The following passage is a preview from Multichannel Merchant’s roundtable discussion on List and Databases in Seattle. Be sure to read the July issue of Multichannel Merchant for complete coverage of the meeting.
Do you have trouble keeping your new customer cost in line between store prospects and catalog prospects? If so, you might employ the same technique used by Kent, WA-based Recreational Equipment Inc. (REI). The outdoor gear and apparel cataloger/retailer prospects based on whether the customer is in a retail trade area or located out of an area where REI has stores.
According to REI’s circulation manager Bonnie Preace, “An out-of-retail-area customer isn’t going to be perform as well [as one who lives near a store], but we still have to be able to acquire that customer.
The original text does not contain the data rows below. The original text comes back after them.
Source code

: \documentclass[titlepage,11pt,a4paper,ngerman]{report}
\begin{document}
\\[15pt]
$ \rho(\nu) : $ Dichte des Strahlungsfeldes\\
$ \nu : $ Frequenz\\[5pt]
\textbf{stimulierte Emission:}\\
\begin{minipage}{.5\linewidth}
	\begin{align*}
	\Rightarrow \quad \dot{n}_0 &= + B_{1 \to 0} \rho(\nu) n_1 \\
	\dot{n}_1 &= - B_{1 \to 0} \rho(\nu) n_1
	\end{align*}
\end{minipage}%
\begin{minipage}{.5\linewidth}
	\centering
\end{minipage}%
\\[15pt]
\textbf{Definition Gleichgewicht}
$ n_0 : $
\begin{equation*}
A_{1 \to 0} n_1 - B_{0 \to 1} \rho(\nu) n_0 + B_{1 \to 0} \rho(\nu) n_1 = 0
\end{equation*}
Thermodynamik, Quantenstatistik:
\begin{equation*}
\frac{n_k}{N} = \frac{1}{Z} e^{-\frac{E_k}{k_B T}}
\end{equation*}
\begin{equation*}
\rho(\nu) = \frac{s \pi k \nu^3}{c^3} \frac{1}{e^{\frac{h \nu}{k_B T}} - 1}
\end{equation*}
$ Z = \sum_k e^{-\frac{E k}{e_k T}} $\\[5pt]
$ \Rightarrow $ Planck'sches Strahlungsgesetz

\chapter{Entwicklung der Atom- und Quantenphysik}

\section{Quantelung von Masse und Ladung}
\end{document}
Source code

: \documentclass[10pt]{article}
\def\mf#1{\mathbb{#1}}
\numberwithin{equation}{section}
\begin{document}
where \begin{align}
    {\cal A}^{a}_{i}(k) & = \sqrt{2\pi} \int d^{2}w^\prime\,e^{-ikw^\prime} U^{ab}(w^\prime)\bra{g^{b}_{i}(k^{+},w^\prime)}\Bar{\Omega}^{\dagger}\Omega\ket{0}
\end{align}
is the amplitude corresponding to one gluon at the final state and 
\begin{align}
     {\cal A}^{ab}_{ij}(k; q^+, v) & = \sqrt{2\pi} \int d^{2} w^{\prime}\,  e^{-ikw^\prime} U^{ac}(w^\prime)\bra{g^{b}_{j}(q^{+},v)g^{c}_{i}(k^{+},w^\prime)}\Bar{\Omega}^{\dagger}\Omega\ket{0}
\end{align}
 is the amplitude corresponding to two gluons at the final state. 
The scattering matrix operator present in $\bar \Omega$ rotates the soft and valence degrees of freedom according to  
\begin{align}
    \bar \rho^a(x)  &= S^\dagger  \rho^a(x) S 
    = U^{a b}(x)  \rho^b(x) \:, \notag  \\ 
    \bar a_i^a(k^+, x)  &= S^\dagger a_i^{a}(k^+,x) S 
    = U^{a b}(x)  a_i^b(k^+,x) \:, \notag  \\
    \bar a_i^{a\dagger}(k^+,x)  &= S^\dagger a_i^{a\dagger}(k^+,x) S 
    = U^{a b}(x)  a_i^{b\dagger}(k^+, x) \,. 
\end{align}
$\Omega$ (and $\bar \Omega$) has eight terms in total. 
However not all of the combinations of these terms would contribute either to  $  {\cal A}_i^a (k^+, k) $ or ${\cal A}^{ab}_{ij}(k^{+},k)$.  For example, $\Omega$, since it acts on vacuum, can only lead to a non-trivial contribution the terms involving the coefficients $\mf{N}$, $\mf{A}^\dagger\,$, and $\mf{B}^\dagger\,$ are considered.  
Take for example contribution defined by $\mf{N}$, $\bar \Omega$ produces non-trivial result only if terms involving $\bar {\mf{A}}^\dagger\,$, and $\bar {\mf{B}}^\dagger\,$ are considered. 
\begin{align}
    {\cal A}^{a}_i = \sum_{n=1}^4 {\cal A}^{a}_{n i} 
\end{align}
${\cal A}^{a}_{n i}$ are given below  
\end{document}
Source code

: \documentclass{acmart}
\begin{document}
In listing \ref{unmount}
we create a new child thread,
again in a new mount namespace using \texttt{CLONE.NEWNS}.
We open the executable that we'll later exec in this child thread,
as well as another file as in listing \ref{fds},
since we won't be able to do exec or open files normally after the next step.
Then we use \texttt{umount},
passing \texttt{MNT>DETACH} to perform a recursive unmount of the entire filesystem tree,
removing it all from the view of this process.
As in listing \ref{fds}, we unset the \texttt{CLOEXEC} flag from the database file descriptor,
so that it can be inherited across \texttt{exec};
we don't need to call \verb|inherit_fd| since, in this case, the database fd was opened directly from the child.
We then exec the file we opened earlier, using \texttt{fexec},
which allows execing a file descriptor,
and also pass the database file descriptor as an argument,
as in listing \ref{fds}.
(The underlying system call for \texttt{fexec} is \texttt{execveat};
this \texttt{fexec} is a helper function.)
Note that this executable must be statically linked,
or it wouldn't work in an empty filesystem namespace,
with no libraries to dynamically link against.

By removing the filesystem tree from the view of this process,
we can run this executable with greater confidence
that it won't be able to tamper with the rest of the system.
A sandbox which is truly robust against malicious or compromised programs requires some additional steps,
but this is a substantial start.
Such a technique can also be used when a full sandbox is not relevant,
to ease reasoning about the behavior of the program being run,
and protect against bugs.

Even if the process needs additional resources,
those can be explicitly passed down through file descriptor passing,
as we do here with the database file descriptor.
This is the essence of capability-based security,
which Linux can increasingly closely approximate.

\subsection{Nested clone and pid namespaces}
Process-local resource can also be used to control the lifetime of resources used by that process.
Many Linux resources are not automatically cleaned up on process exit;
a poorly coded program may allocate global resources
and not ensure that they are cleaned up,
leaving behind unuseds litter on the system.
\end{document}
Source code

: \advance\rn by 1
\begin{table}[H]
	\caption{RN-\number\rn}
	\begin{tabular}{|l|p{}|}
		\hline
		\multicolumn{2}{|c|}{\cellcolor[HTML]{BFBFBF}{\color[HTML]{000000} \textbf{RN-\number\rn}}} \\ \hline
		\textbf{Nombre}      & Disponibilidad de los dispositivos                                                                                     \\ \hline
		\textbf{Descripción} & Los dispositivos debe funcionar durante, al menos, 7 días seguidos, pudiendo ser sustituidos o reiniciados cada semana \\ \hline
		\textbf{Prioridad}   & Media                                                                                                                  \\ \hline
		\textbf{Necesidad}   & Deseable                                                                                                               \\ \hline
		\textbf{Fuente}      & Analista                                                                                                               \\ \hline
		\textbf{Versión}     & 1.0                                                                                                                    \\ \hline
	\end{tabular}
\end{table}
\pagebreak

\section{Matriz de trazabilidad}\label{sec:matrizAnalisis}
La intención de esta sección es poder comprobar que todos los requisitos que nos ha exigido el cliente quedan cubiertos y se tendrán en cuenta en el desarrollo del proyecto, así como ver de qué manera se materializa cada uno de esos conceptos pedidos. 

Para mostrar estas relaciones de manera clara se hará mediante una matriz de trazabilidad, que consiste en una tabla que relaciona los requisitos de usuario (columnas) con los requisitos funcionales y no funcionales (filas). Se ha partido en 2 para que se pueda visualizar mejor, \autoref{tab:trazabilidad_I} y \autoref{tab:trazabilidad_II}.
So we’re judging them by a different cost per new customer than the cost to acquire an in-trade customer.
Preace says that out-of-trade prospects and customers perform less well because they are not familiar with the brand. “So I’ll take a select that’s been working really well for me [for in-trade-area customers] and if I go out of trade, then I’ll have to tighten that select. Certainly, they are responding, but at direct response rates vs. responding at retail rates.” More than anything, she says, it’s finding the customers who will respond coming out of the retail area. “It’s been a big challenge but very rewarding to us to understand the difference between the two customers. When we were clustering them together we weren’t making the best decision possible.”